Pour Temime, la part d’acteur est importante chez un avocat. Néanmoins celui-ci ne joue pas un rôle. Seul face à des juges et jurés, il ne peut les convaincre qu’avec des mots. Mais pas n’importe lesquels. L’humanité est importante pour lui et il est juste qu’elle passe avant la vérité. Ce qui peut choquer mais reste essentiel à l’égard des victimes, comme aussi à ceux que l’avocat défend. Pour lui la question de la preuve reste essentielle, et sans elle la condamnation est impossible – quitte à bénéficier à l’accusé (ce que Voltaire « défendait » déjà en son temps).
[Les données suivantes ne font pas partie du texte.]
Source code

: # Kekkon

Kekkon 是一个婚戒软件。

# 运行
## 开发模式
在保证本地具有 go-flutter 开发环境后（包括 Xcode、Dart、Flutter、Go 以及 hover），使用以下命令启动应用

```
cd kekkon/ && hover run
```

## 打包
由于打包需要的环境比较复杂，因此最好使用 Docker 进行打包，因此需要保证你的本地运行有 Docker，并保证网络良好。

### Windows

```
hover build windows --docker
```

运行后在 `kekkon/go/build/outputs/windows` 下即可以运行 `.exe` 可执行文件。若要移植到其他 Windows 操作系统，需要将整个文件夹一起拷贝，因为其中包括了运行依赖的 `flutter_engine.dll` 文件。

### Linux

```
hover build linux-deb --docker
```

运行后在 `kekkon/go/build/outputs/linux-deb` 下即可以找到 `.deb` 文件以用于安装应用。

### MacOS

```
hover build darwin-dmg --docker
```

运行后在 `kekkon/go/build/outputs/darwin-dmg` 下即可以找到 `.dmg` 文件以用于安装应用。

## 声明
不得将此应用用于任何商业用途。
L’auteur – comme Badinter – rappelle qu’un procès n’est pas fait pour réparer la victime mais donner la justice, ce qui est bien différent. Certains peuvent s’en choquer mais l’auteur déteste qu’on se plaigne d’un « accusé » tant ce qui est à juger est plus complexe qu’il n’y paraît.
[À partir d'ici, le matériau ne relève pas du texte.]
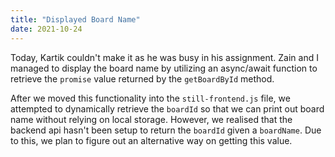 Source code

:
 ```yaml
---
title: "Displayed Board Name"
date: 2021-10-24
---
```


Today, Kartik couldn't make it as he was busy in his assignment. Zain and I managed to display the board name by utilizing an async/await function to retrieve the `promise` value returned by the `getBoardById` method.

After we moved this functionality into the `still-frontend.js` file, we attempted to dynamically retrieve the `boardId` so that we can print out board name without relying on local storage. However, we realised that the backend api hasn't been setup to return the `boardId` given a `boardName`. Due to this, we plan to figure out an alternative way on getting this value.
Lié à Georges Kiejman par beaucoup de points (dont la mort de leur père), l’auteur reconnaît qu’il n’aurait pu être juge tant il faut de qualités presque surhumaines. Mais son livre est avant tout la défense de valeurs désormais oubliées ou bafouées, au moment où les clauses de confidentialité sont devenues lettre morte. Et si l’auteur aime son époque, il lutte contre sa volonté de transparence à tout prix. Il défend le secret et l’ambiguïté. D’où l’incipit de Malraux qui ouvre le livre : « La vérité d’un homme c’est d’abord ce qu’il cache ». Et c’est pourquoi pour Temime, l’avocat doit briller paradoxalement par son intégrité. D’autant que pour lui la vérité totale n’existe pas, et au besoin l’avocat doit se contenter de ce qui est la leur.
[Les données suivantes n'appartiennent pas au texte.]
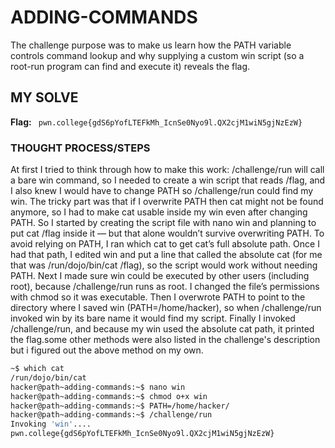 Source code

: # ADDING-COMMANDS
The challenge purpose was to make us learn how the PATH variable controls command lookup and why supplying a custom win script 
(so a root-run program can find and execute it) reveals the flag.

## MY SOLVE
**Flag:** ` pwn.college{gdS6pYofLTEFkMh_IcnSe0Nyo9l.QX2cjM1wiN5gjNzEzW}`

### THOUGHT PROCESS/STEPS
At first I tried to think through how to make this work: /challenge/run will call a bare win command, so I needed to create a win 
script that reads /flag, and I also knew I would have to change PATH so /challenge/run could find my win. The tricky part was that 
if I overwrite PATH then cat might not be found anymore, so I had to make cat usable inside my win even after changing PATH.
So I started by creating the script file with nano win and planning to put cat /flag inside it — but that alone wouldn’t survive 
overwriting PATH. To avoid relying on PATH, I ran which cat to get cat’s full absolute path. Once I had that path, I edited win 
and put a line that called the absolute cat (for me that was /run/dojo/bin/cat /flag), so the script would work without needing PATH.
Next I made sure win could be executed by other users (including root), because /challenge/run runs as root. I changed the file’s 
permissions with chmod so it was executable. Then I overwrote PATH to point to the directory where I saved win (PATH=/home/hacker), 
so when /challenge/run invoked win by its bare name it would find my script. Finally I invoked /challenge/run, and because my win 
used the absolute cat path, it printed the flag.some other methods were also listed in the challenge's description but i figured out
the above method on my own. 

```bash
~$ which cat
/run/dojo/bin/cat
hacker@path~adding-commands:~$ nano win
hacker@path~adding-commands:~$ chmod o+x win
hacker@path~adding-commands:~$ PATH=/home/hacker/
hacker@path~adding-commands:~$ /challenge/run
Invoking 'win'....
pwn.college{gdS6pYofLTEFkMh_IcnSe0Nyo9l.QX2cjM1wiN5gjNzEzW}
```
L’objectif est toujours de faire son métier et sa mission « sans mentir et sans dire la vérité ». L’avocat doit se tenir souvent sur cette ligne de crête. Temime le prouve en évoquant des affaires judiciaires connues et méconnues, analyse les mécanismes de la justice française, ses failles et forces, explicite avec humour voire ironie ses rapports avec les médias.
La « vérité » qu’il défend est pour certains difficile à accepter. Elle peut sembler mal venue dans notre monde de prétendue transparence, où les fuites et les réseaux sociaux veulent faire une justice pire que celle qui tente de se faire jour dans les prétoires. C’est pourquoi ce livre est indispensable.